I saw the whole thing he took too much kerb (you can see me not doing the same in the back ground) the car rolled over then went end over end :lol: it was immense.



beardboy said:


> It was an invisible ramp! :lol:*I was in 2nd position too *
> I managed to pit, and come back out finishing 7th though, so not too bad i guess.


Lets face it I was hunting you down, so you wern't going to be there long , just the pressure of it had you off. :lol: Its a shame as myself, you and john would have had a good threesome. Oooher misses :lol:


----------



## Rizzo

what sort of PI are you guys running to give me a rough idea


----------



## beardboy

:lol:

I was unstoppable until that, but a 3some sounds good :lol: There's always next time


----------



## beardboy

Rizzo said:


> what sort of PI are you guys running to give me a rough idea


Any really, but limited to 300bhp.


----------



## Rizzo

ok, im working on one now


----------



## minimadgriff

beardboy said:


> :lol:
> 
> I was unstoppable until that, but a 3some sounds good :lol: There's always next time


bollards was ya :


----------



## beardboy

:lol:

Can't believe how shagged my car was, even after pitting though - the downforce i lost from the spoiler and wings was slowing me 3.5 seconds per lap!


----------



## Rizzo

ive built a mk6 golf, but its already turboed, is that allowed?


----------



## beardboy

Yeah, that's fine 

The MK5 is also turboed


----------



## Drakey

Those pics are awesome looked like it was a good night and good races, i need to try and get in on the next one


----------



## Rizzo

Im getting consistent 1.29s but cant get much more out of it


----------



## terrymcg

What track are we doing next week guys, need to start getting some practice in!!


----------



## John74

terrymcg said:


> What track are we doing next week guys, need to start getting some practice in!!

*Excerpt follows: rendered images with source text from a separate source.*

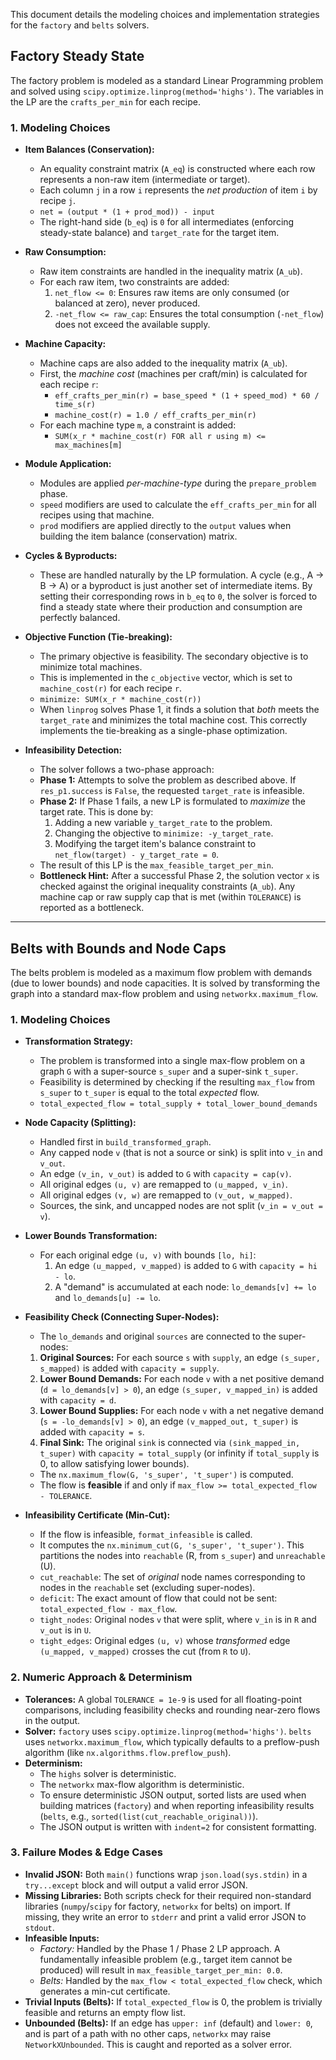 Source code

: This document details the modeling choices and implementation strategies for the `factory` and `belts` solvers.

## Factory Steady State

The factory problem is modeled as a standard Linear Programming problem and solved using `scipy.optimize.linprog(method='highs')`. The variables in the LP are the `crafts_per_min` for each recipe.

### 1. Modeling Choices

* **Item Balances (Conservation):**
    * An equality constraint matrix (`A_eq`) is constructed where each row represents a non-raw item (intermediate or target).
    * Each column `j` in a row `i` represents the *net production* of item `i` by recipe `j`.
    * `net = (output * (1 + prod_mod)) - input`
    * The right-hand side (`b_eq`) is `0` for all intermediates (enforcing steady-state balance) and `target_rate` for the target item.

* **Raw Consumption:**
    * Raw item constraints are handled in the inequality matrix (`A_ub`).
    * For each raw item, two constraints are added:
        1.  `net_flow <= 0`: Ensures raw items are only consumed (or balanced at zero), never produced.
        2.  `-net_flow <= raw_cap`: Ensures the total consumption (`-net_flow`) does not exceed the available supply.

* **Machine Capacity:**
    * Machine caps are also added to the inequality matrix (`A_ub`).
    * First, the *machine cost* (machines per craft/min) is calculated for each recipe `r`:
        * `eff_crafts_per_min(r) = base_speed * (1 + speed_mod) * 60 / time_s(r)`
        * `machine_cost(r) = 1.0 / eff_crafts_per_min(r)`
    * For each machine type `m`, a constraint is added:
        * `SUM(x_r * machine_cost(r) FOR all r using m) <= max_machines[m]`

* **Module Application:**
    * Modules are applied *per-machine-type* during the `prepare_problem` phase.
    * `speed` modifiers are used to calculate the `eff_crafts_per_min` for all recipes using that machine.
    * `prod` modifiers are applied directly to the `output` values when building the item balance (conservation) matrix.

* **Cycles & Byproducts:**
    * These are handled naturally by the LP formulation. A cycle (e.g., A -> B -> A) or a byproduct is just another set of intermediate items. By setting their corresponding rows in `b_eq` to `0`, the solver is forced to find a steady state where their production and consumption are perfectly balanced.

* **Objective Function (Tie-breaking):**
    * The primary objective is feasibility. The secondary objective is to minimize total machines.
    * This is implemented in the `c_objective` vector, which is set to `machine_cost(r)` for each recipe `r`.
    * `minimize: SUM(x_r * machine_cost(r))`
    * When `linprog` solves Phase 1, it finds a solution that *both* meets the `target_rate` and minimizes the total machine cost. This correctly implements the tie-breaking as a single-phase optimization.

* **Infeasibility Detection:**
    * The solver follows a two-phase approach:
    * **Phase 1:** Attempts to solve the problem as described above. If `res_p1.success` is `False`, the requested `target_rate` is infeasible.
    * **Phase 2:** If Phase 1 fails, a new LP is formulated to *maximize* the target rate. This is done by:
        1.  Adding a new variable `y_target_rate` to the problem.
        2.  Changing the objective to `minimize: -y_target_rate`.
        3.  Modifying the target item's balance constraint to `net_flow(target) - y_target_rate = 0`.
    * The result of this LP is the `max_feasible_target_per_min`.
    * **Bottleneck Hint:** After a successful Phase 2, the solution vector `x` is checked against the original inequality constraints (`A_ub`). Any machine cap or raw supply cap that is met (within `TOLERANCE`) is reported as a bottleneck.

---

## Belts with Bounds and Node Caps

The belts problem is modeled as a maximum flow problem with demands (due to lower bounds) and node capacities. It is solved by transforming the graph into a standard max-flow problem and using `networkx.maximum_flow`.

### 1. Modeling Choices

* **Transformation Strategy:**
    * The problem is transformed into a single max-flow problem on a graph `G` with a super-source `s_super` and a super-sink `t_super`.
    * Feasibility is determined by checking if the resulting `max_flow` from `s_super` to `t_super` is equal to the total *expected* flow.
    * `total_expected_flow = total_supply + total_lower_bound_demands`

* **Node Capacity (Splitting):**
    * Handled first in `build_transformed_graph`.
    * Any capped node `v` (that is not a source or sink) is split into `v_in` and `v_out`.
    * An edge `(v_in, v_out)` is added to `G` with `capacity = cap(v)`.
    * All original edges `(u, v)` are remapped to `(u_mapped, v_in)`.
    * All original edges `(v, w)` are remapped to `(v_out, w_mapped)`.
    * Sources, the sink, and uncapped nodes are not split (`v_in = v_out = v`).

* **Lower Bounds Transformation:**
    * For each original edge `(u, v)` with bounds `[lo, hi]`:
        1.  An edge `(u_mapped, v_mapped)` is added to `G` with `capacity = hi - lo`.
        2.  A "demand" is accumulated at each node: `lo_demands[v] += lo` and `lo_demands[u] -= lo`.

* **Feasibility Check (Connecting Super-Nodes):**
    * The `lo_demands` and original `sources` are connected to the super-nodes:
    1.  **Original Sources:** For each source `s` with `supply`, an edge `(s_super, s_mapped)` is added with `capacity = supply`.
    2.  **Lower Bound Demands:** For each node `v` with a net positive demand (`d = lo_demands[v] > 0`), an edge `(s_super, v_mapped_in)` is added with `capacity = d`.
    3.  **Lower Bound Supplies:** For each node `v` with a net negative demand (`s = -lo_demands[v] > 0`), an edge `(v_mapped_out, t_super)` is added with `capacity = s`.
    4.  **Final Sink:** The original `sink` is connected via `(sink_mapped_in, t_super)` with `capacity = total_supply` (or infinity if `total_supply` is 0, to allow satisfying lower bounds).
    * The `nx.maximum_flow(G, 's_super', 't_super')` is computed.
    * The flow is **feasible** if and only if `max_flow >= total_expected_flow - TOLERANCE`.

* **Infeasibility Certificate (Min-Cut):**
    * If the flow is infeasible, `format_infeasible` is called.
    * It computes the `nx.minimum_cut(G, 's_super', 't_super')`. This partitions the nodes into `reachable` (R, from `s_super`) and `unreachable` (U).
    * `cut_reachable`: The set of *original* node names corresponding to nodes in the `reachable` set (excluding super-nodes).
    * `deficit`: The exact amount of flow that could not be sent: `total_expected_flow - max_flow`.
    * `tight_nodes`: Original nodes `v` that were split, where `v_in` is in `R` and `v_out` is in `U`.
    * `tight_edges`: Original edges `(u, v)` whose *transformed* edge `(u_mapped, v_mapped)` crosses the cut (from `R` to `U`).

### 2. Numeric Approach & Determinism

* **Tolerances:** A global `TOLERANCE = 1e-9` is used for all floating-point comparisons, including feasibility checks and rounding near-zero flows in the output.
* **Solver:** `factory` uses `scipy.optimize.linprog(method='highs')`. `belts` uses `networkx.maximum_flow`, which typically defaults to a preflow-push algorithm (like `nx.algorithms.flow.preflow_push`).
* **Determinism:**
    * The `highs` solver is deterministic.
    * The `networkx` max-flow algorithm is deterministic.
    * To ensure deterministic JSON output, sorted lists are used when building matrices (`factory`) and when reporting infeasibility results (`belts`, e.g., `sorted(list(cut_reachable_original))`).
    * The JSON output is written with `indent=2` for consistent formatting.

### 3. Failure Modes & Edge Cases

* **Invalid JSON:** Both `main()` functions wrap `json.load(sys.stdin)` in a `try...except` block and will output a valid error JSON.
* **Missing Libraries:** Both scripts check for their required non-standard libraries (`numpy`/`scipy` for factory, `networkx` for belts) on import. If missing, they write an error to `stderr` and print a valid error JSON to `stdout`.
* **Infeasible Inputs:**
    * *Factory:* Handled by the Phase 1 / Phase 2 LP approach. A fundamentally infeasible problem (e.g., target item cannot be produced) will result in `max_feasible_target_per_min: 0.0`.
    * *Belts:* Handled by the `max_flow < total_expected_flow` check, which generates a min-cut certificate.
* **Trivial Inputs (Belts):** If `total_expected_flow` is 0, the problem is trivially feasible and returns an empty flow list.
* **Unbounded (Belts):** If an edge has `upper: inf` (default) and `lower: 0`, and is part of a path with no other caps, `networkx` may raise `NetworkXUnbounded`. This is caught and reported as a solver error.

I think the winner should choose the track for next sundays racing, only fair i think.

Just choose one with pits after that 7 car pile up at the first corner on the sebring
track.


----------



## Mini 360

John74 said:


> I think the winner should choose the track for next sundays racing, only fair i think.
> 
> Just choose one with pits after that 7 car pile up at the first corner on the sebring
> track.


:lol: Loved it when I said "Em guys......this track has no pits....." James - "Oh FFS!!!!" :lol:

Winner chooses.......em hows about Laguna Seca? Its not too long and has its straights and plenty corners (corkscrew) and has pits. I like it but open to offers. :thumb:

Only track I didnt like was that Amalfi one. Seeing as I got fecked up by someone on the first corner and could hardly accelerate :lol: The others I liked. But Nurburgring is too long for this kinda racing......


----------



## beardboy

Laguna would be pretty good, or Mugello short/long


----------



## John74

Laguna Seca sounds good, trying to stop for the corkscrew with some of you nutters about is going to be errrrrrrrrr fun :lol:

Already working on my next car, even doing the painting instead of buying one this time.


----------



## Mini 360

John74 said:


> Laguna Seca sounds good, trying to stop for the corkscrew with some of you nutters about is going to be errrrrrrrrr fun :lol:
> 
> Already working on my next car, even doing the painting instead of buying one this time.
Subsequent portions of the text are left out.